Sí. Ha llegado la ‘hora' para Él.
Pero también ha llegado para su madre. Ella que, en el fogonazo de la Anunciación, pudo entrever el misterio de dolor que aceptaba, ha ido haciéndolo carne en el desgarrón perpetuo de su corazón de madre despojada.
Ese horizonte de Cruz y esas tinieblas de Calvario que le mostró el ángel y que siempre estuvieron presentes en sus temores de mamá, ahora se han hecho horriblemente presentes en ese hijo que han acunado sus brazos y a quien ahora, allí arriba, en la Cruz, ni siquiera puede tocar, acariciar, rozar la mano.
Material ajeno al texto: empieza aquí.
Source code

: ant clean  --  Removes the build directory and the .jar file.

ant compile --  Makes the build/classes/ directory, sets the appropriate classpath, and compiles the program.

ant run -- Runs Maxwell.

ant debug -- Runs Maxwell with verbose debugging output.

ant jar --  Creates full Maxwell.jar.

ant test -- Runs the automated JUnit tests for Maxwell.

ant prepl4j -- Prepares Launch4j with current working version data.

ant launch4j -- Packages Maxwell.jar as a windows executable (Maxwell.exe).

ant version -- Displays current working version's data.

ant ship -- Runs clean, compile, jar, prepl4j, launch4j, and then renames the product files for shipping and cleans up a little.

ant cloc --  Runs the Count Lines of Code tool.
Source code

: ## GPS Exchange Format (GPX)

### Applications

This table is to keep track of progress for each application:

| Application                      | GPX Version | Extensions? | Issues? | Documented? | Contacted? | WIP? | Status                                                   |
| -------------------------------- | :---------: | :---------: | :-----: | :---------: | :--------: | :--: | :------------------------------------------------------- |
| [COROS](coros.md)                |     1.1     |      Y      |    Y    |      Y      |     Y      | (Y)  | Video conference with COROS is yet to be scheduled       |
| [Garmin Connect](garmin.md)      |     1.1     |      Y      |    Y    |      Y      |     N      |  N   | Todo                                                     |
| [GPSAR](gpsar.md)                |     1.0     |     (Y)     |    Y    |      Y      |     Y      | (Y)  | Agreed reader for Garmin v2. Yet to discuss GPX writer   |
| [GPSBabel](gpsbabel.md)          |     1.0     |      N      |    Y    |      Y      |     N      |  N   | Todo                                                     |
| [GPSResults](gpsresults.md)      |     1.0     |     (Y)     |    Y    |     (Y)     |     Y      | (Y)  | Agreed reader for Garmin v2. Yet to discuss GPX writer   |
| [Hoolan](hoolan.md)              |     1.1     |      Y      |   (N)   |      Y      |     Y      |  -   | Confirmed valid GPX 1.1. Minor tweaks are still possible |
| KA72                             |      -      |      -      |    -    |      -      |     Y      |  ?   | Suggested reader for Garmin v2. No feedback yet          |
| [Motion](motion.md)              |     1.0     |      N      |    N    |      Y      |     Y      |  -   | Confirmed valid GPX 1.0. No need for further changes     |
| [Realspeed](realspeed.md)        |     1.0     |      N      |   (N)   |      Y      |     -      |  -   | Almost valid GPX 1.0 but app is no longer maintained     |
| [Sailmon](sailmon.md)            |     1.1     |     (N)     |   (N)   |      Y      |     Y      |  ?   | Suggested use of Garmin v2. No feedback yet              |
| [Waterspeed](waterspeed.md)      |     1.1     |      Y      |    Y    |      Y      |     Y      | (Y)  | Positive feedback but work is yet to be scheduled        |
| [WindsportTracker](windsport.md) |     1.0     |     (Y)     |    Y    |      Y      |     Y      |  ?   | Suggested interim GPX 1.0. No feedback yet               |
Pero también ella está unida al misterio redentor de Jesús. El suyo no es un dolor de madre cualquiera. Ella, la llena de gracia, también ha sido preparada por Dios para que en su alma puedan caber todos los dolores de Cristo, todos los dolores de la humanidad. Llena de Gracia; llena de dolor. También ella, en su alma y cuerpo –lo proclama el dogma de la Asunción- sobrevuela tiempos y espacios y, con Cristo, padece todo nuestro dolor.
La escena que pinta Juan en el evangelio de hoy no es sino el aparecer visible de un drama mucho más hondo y universal en el cual están sumidos el alma de Jesús y la de María.
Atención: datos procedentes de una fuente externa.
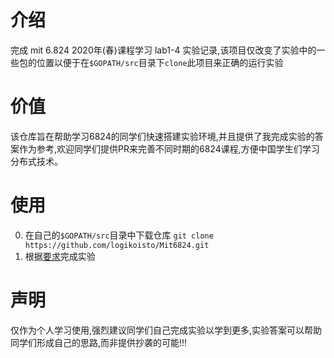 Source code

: # 介绍
完成 mit 6.824 2020年(春)课程学习 lab1-4 实验记录,该项目仅改变了实验中的一些包的位置以便于在`$GOPATH/src`目录下`clone`此项目来正确的运行实验
# 价值
该仓库旨在帮助学习6824的同学们快速搭建实验环境,并且提供了我完成实验的答案作为参考,欢迎同学们提供PR来完善不同时期的6824课程,方便中国学生们学习分布式技术。
# 使用
0. 在自己的`$GOPATH/src`目录中下载仓库 `git clone https://github.com/logikoisto/Mit6824.git`
1. 根据[要求](http://nil.csail.mit.edu/6.824/2020/schedule.html)完成实验
# 声明
仅作为个人学习使用,强烈建议同学们自己完成实验以学到更多,实验答案可以帮助同学们形成自己的思路,而非提供抄袭的可能!!!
De allí la densidad de esta escena y de cada una de las palabras que, desde la eternidad, se hacen voz en el tiempo y para siempre en los labios de Jesús. Porque no puede haber momento más solemne y perentorio, en toda la historia del universo, que éste. La ‘hora' en que Dios, a través de la aceptación plena y concreta que Jesús hace de Su voluntad, elevará la naturaleza humana a las alturas vertiginosas de Su propia Vida trinitaria. En este instante de la Cruz se cumple el salto final de lo humano a lo divino. La muerte de Cristo ‘merece' la Resurrección y la Ascensión.
El ‘Sí' de María, que ahora se ve dolorosamente realizado en el cuerpo lacerado de su hijo y en la compasión de sus corazones latiendo al unísono, merece también a ella la Asunción. El Calvario ha sido, para ambos, la dolorosa matriz donde se han consumado los dolores de parto de la nueva creación. Jesús y María, varón y mujer, son el comienzo de una nueva humanidad llamada a participar de los destinos eternos.
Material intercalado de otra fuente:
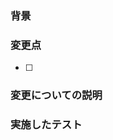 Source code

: ### 背景
<!-- このPRが発生した背景情報 -->

### 変更点
- [ ] 

### 変更についての説明
<!-- コードにコメントできるものはその方法で -->

### 実施したテスト

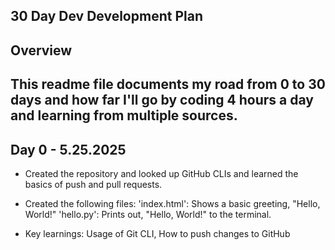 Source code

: ## 30 Day Dev Development Plan

## Overview

## This readme file documents my road from 0 to 30 days and how far I'll go by coding 4 hours a day and learning from multiple sources.

## Day 0 - 5.25.2025

- Created the repository and looked up GitHub CLIs and learned the basics of push and pull requests.
- Created the following files:
  'index.html': Shows a basic greeting, "Hello, World!"
  'hello.py': Prints out, "Hello, World!" to the terminal.

- Key learnings: Usage of Git CLI, How to push changes to GitHub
Es en este instante, la ‘hora', –abiertas las puertas que unen el cielo con la tierra, erguido el eje que ensambla el tiempo y la eternidad- cuando Jesús, en la figura del discípulo amado, nos entrega a María como madre. “ He ahí a tu madre ”.
Madre, sí, porque tal como, en su aceptación al anuncio del ángel se dejó fecundar por el espíritu en la concepción inmaculada de una nueva raza y la gestó durante treinta y tres años hasta el parto de la Cruz, tal Dios ha querido que, por ese ‘Sí', se engendraran y gestaran, en el seno de su amor materno, todos aquellos hermanos adoptivos que habrían de acompañar a Jesús en la gloria de la eternidad.
Maestro de la vida de la Virge, Colonia, 1465-1470
Ella, por eso, está siempre presente en la vida del cristiano. Su amor materno nos acompaña continuamente, y nos quiere ayudar sobre todo en los momentos de dolor. Esos instantes privilegiados de nuestras vidas donde más cerca podemos estar de la Cruz de Jesús y, por eso, con Ella, más cerca del cielo y de la verdadera vida y felicidad. “Y el discípulo la recibió en su casa.”
La Orden del Carmelo ha querido recibir especialmente a la Virgen en su casa. Cada monasterio carmelita fiel a su vocación no es otra que la casa de María. Ella está allí como con el discípulo amado, Con las discípulas amadas. Y, por eso, en cada Carmelo, ella es la Reina, el ama de casa, la priora.
Por eso, también, según cuenta la tradición, fue la propia Santísima Virgen quien, como signo de esta consagración especial de los carmelitas, les entregó su escapulario. Llevar el escapulario es para todo carmelita el recuerdo constante de que ha aceptado recibir a María en su casa.
Símbolo de especial consagración a la Virgen, es, a la vez, garantía de su especial protección. Si ella cuida de todos los cristianos ¿cómo no habrá de hacerlo, con especial cariño, de aquellos que, por medio del escapulario, declaran quererla recibir en su casa?
Nuestra Señora del Carmen, ¡ruega por nosotros!